- [Brief]: All that is needed is the run of lines from the top of the entries to the line with "Πολύ σημαντικός παράγοντας", that line included, repeated exactly and free of pictures.

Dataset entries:
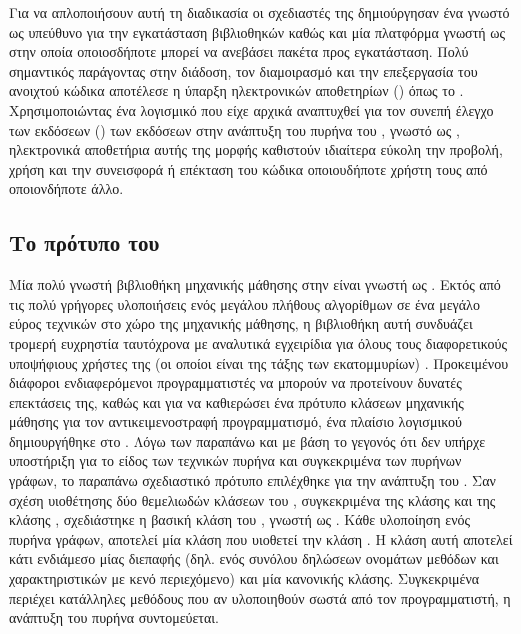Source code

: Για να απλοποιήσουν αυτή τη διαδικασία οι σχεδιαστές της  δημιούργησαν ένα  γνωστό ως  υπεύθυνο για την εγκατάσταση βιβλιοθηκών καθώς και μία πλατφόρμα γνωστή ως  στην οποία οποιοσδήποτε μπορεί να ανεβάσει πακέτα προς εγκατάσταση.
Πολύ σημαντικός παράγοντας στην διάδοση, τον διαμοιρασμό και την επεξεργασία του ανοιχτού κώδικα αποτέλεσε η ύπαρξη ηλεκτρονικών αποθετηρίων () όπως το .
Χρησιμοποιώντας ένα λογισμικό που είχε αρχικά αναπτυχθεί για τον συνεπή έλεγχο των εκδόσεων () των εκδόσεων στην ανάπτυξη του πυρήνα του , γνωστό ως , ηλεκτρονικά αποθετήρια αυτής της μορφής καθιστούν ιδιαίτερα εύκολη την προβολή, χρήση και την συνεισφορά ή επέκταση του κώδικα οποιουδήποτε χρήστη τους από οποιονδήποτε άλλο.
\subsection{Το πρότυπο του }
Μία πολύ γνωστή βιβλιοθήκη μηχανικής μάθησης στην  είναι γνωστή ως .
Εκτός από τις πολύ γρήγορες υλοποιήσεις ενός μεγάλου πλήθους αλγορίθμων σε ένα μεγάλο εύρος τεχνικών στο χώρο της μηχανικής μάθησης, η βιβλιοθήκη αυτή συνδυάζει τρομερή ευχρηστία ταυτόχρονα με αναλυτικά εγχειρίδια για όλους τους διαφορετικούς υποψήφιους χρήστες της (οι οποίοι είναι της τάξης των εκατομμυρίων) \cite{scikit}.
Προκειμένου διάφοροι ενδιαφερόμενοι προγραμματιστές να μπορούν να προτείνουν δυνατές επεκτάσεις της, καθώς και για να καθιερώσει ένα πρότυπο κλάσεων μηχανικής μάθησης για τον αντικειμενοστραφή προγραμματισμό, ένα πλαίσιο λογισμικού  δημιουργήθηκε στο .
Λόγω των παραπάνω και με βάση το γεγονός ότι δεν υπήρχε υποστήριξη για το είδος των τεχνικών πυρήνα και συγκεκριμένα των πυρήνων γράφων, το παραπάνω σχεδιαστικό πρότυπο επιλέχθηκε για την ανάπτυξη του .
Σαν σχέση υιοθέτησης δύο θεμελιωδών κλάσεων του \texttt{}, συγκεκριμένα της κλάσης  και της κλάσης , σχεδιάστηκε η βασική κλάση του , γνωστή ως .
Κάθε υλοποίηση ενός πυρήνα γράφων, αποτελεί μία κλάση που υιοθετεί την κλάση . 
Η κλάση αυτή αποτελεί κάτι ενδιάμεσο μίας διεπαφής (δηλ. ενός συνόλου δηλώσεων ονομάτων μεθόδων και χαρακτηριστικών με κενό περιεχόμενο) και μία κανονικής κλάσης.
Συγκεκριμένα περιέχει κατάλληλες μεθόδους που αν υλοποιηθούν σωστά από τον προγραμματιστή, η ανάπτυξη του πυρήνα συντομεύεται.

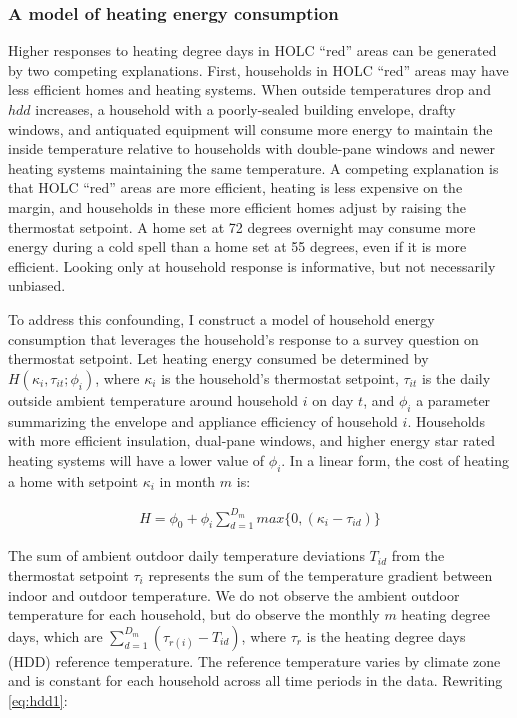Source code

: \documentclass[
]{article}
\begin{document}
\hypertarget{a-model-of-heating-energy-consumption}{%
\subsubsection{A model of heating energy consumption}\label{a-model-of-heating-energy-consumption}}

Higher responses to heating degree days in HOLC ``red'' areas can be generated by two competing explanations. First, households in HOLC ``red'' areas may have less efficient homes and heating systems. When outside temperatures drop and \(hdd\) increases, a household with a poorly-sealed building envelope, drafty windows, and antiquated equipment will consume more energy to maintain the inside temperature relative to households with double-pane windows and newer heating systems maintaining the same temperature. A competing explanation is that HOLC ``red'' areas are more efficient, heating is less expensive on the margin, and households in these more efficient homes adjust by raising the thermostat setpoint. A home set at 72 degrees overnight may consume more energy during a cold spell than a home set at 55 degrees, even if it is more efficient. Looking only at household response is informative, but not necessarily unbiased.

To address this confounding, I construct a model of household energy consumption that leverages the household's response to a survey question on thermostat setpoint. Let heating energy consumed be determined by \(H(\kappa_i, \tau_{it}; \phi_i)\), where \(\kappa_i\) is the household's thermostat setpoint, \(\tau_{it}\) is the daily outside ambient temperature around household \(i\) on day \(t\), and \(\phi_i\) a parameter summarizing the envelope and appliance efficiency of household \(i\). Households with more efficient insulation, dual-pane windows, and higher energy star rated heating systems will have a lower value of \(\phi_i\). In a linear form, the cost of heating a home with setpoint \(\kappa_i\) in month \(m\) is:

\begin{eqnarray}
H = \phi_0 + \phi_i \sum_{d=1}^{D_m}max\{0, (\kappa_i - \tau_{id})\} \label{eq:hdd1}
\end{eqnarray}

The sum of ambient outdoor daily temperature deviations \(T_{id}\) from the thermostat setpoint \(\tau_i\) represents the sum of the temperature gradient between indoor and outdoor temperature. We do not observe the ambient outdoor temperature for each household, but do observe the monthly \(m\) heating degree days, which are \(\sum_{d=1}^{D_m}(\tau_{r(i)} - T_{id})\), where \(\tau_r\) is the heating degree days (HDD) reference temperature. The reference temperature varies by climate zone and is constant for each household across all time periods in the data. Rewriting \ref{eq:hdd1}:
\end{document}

- [Task response]:
Source code

: Για να απλοποιήσουν αυτή τη διαδικασία οι σχεδιαστές της  δημιούργησαν ένα  γνωστό ως  υπεύθυνο για την εγκατάσταση βιβλιοθηκών καθώς και μία πλατφόρμα γνωστή ως  στην οποία οποιοσδήποτε μπορεί να ανεβάσει πακέτα προς εγκατάσταση.
Πολύ σημαντικός παράγοντας στην διάδοση, τον διαμοιρασμό και την επεξεργασία του ανοιχτού κώδικα αποτέλεσε η ύπαρξη ηλεκτρονικών αποθετηρίων () όπως το .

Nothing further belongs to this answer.